Sir Henry Raeburn and Indian Botany

Recently I was looking at the catalogue of the memorable exhibition of Raeburn portraits held in the Royal Scottish Academy in 1997. In it is reproduced a radiant portrait of three children: two young girls, one playing a tambourine the other with a doll, their elder brother rather bizarrely clad, wearing a beret of unidentifiable fur, a string of beads round his neck and a fishing rod slung over his right shoulder. The title of the portrait (lent by the Cincinnati Art Museum) is ‘The Elphinston Children’ and it was not only the striking image that caught my eye. Many years previously I had come across the curious spelling of the surname, with its dropped terminal ‘e’, but in a very different context.

The Elphinston Children

Alexander Gibson’s pioneering work as a forest conservator in the Bombay Presidency in the 1840s was primarily driven by financial motives: to ensure a continuing supply of the teak that was already a diminishing resource for the Bombay dockyards. He was however aware of the deleterious effects of deforestation not only for timber supplies, but on climate and therefore on agriculture and stream-flow. Gibson published comments on this in his 1845/6 annual forest report, and had clearly been discussing the matter with the Collector of Poona, Alexander Elphinston (1801–1888). In February 1846 Elphinston followed this up with two letters to Gibson on the subject, written five days apart from the hill station of Mahabaleshwar in the Western Ghats, where he was laid up with a broken leg. Full of his own acute observations and recommendations the letters draw on Elphinston’s experience of the forests of the Concan coast from the time when he had been Collector of Ratnagiri, and on a more recent visit to the Nilgiri Hills. He told of the desiccation that followed deforestation and recommended the replanting of trees, and their subsequent policing, not only as a source of future timber, but for climatic amelioration. One of these letters was published by Gibson, the other survives as a manuscript in a compilation on the desiccation issue made by Edward Balfour, to whom Gibson had sent it.

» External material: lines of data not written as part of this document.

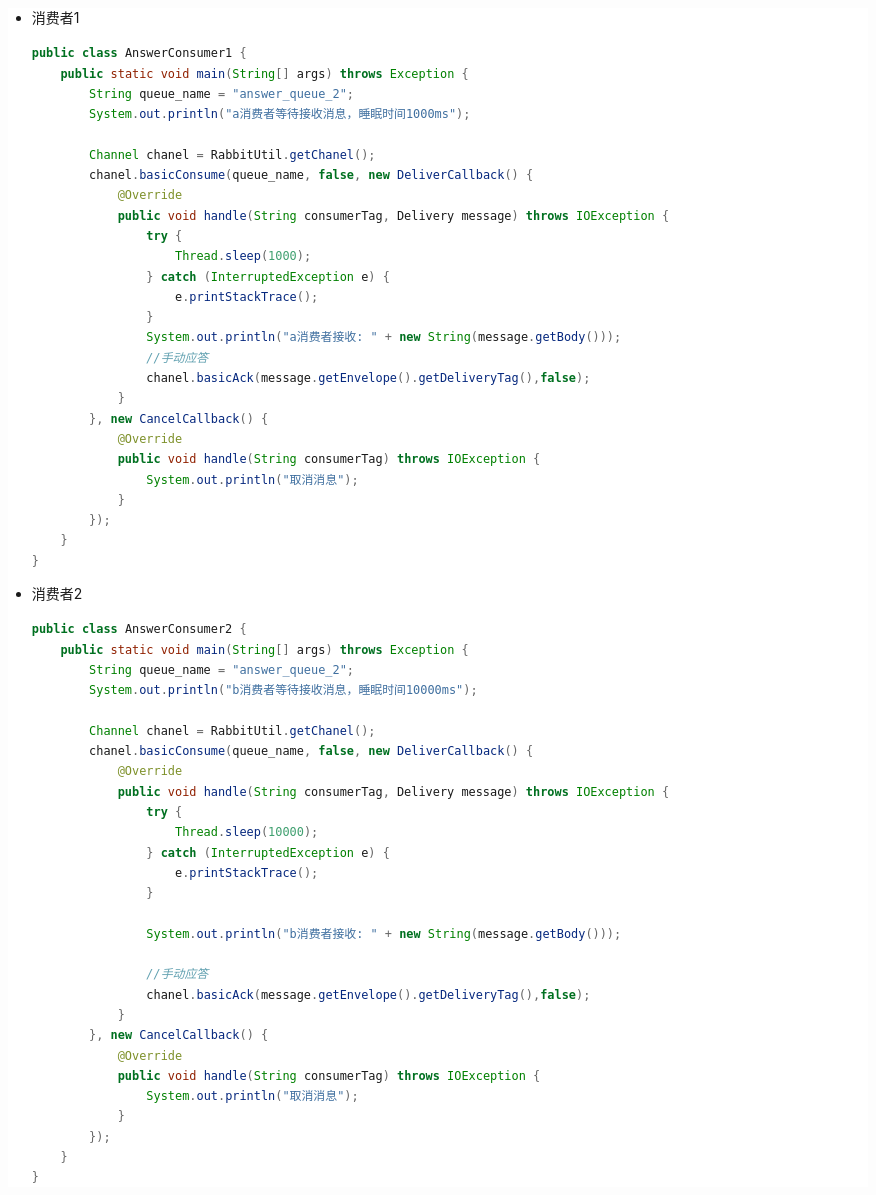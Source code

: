 - 消费者1

  ```java
  public class AnswerConsumer1 {
      public static void main(String[] args) throws Exception {
          String queue_name = "answer_queue_2";
          System.out.println("a消费者等待接收消息，睡眠时间1000ms");
  
          Channel chanel = RabbitUtil.getChanel();
          chanel.basicConsume(queue_name, false, new DeliverCallback() {
              @Override
              public void handle(String consumerTag, Delivery message) throws IOException {
                  try {
                      Thread.sleep(1000);
                  } catch (InterruptedException e) {
                      e.printStackTrace();
                  }
                  System.out.println("a消费者接收: " + new String(message.getBody()));
                  //手动应答
                  chanel.basicAck(message.getEnvelope().getDeliveryTag(),false);
              }
          }, new CancelCallback() {
              @Override
              public void handle(String consumerTag) throws IOException {
                  System.out.println("取消消息");
              }
          });
      }
  }
  ```

- 消费者2

  ```java
  public class AnswerConsumer2 {
      public static void main(String[] args) throws Exception {
          String queue_name = "answer_queue_2";
          System.out.println("b消费者等待接收消息，睡眠时间10000ms");
  
          Channel chanel = RabbitUtil.getChanel();
          chanel.basicConsume(queue_name, false, new DeliverCallback() {
              @Override
              public void handle(String consumerTag, Delivery message) throws IOException {
                  try {
                      Thread.sleep(10000);
                  } catch (InterruptedException e) {
                      e.printStackTrace();
                  }
  
                  System.out.println("b消费者接收: " + new String(message.getBody()));
  
                  //手动应答
                  chanel.basicAck(message.getEnvelope().getDeliveryTag(),false);
              }
          }, new CancelCallback() {
              @Override
              public void handle(String consumerTag) throws IOException {
                  System.out.println("取消消息");
              }
          });
      }
  }
  ```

Elphinston the Collector does indeed turn out to be the man shown as a boy in the portrait, painted in Edinburgh 35 years earlier in about 1812. Coming from much humbler stock Gibson was sadly not painted by Raeburn, and we have no record of his appearance at any stage of his life. When working on Gibson for my Dapuri book I had wondered if Elphinston, whose name was inconsistently spelt, might have been related to two Governors of Bombay, Mountstuart Elphinstone or his nephew John, Lord Elphinstone. The Raeburn catalogue, and some further Googling, showed otherwise – Alexander Elphinston was not of the family that held a Stirlingshire barony, but one with an Aberdeenshire baronetcy (if then under attainder), ‘of Glack’, near Inverurie. He was named for his grandfather, an Edinburgh advocate, whose only son John became a senior Bombay civil servant. John married and had a family in India and on his death in 1835 the young Alexander became the de jure 8th Baronet of Glack. From Bombay Alexander and his siblings Maria and Jane were sent ‘home’ to Edinburgh for schooling, to the care of their paternal aunt Jane (Jean), wife of John McKenzie of Applecross. The boy was in William Ritchie’s class at the Royal High School for three academic years from 1811 to 1814 (Robert Wight had left Ritchie for the Rector’s class in the first of these) and it must have been during this period that Raeburn painted the portrait. Two of his much younger siblings were not so fortunate and perished on the ship Alexander off Weymouth, en route from Bombay in 1815. Their distraught father sent instructions that the small bodies be taken north to lie in the family vault. This is adjacent to the gate of St Cuthbert’s kirkyard, unthinkingly walked over by thousands of pedestrians every day, including anyone heading south along Lothian Road to the Saturday Farmer’s Market or to a concert in the Usher Hall. Rather surprisingly for Aberdeenshire gentry the Elphinstons must have been Presbyterian, but the McKenzies were Episcopalians and Alexander’s Aunt Jane lies with her husband next door, in the ‘dormitory’ at the east end of St John’s. Their address when the three Indian children stayed with them is unknown, but by 1818 they lived almost opposite, at 136 Princes Street, five doors down from another Aberdeenshire family, the Skenes of Rubislaw.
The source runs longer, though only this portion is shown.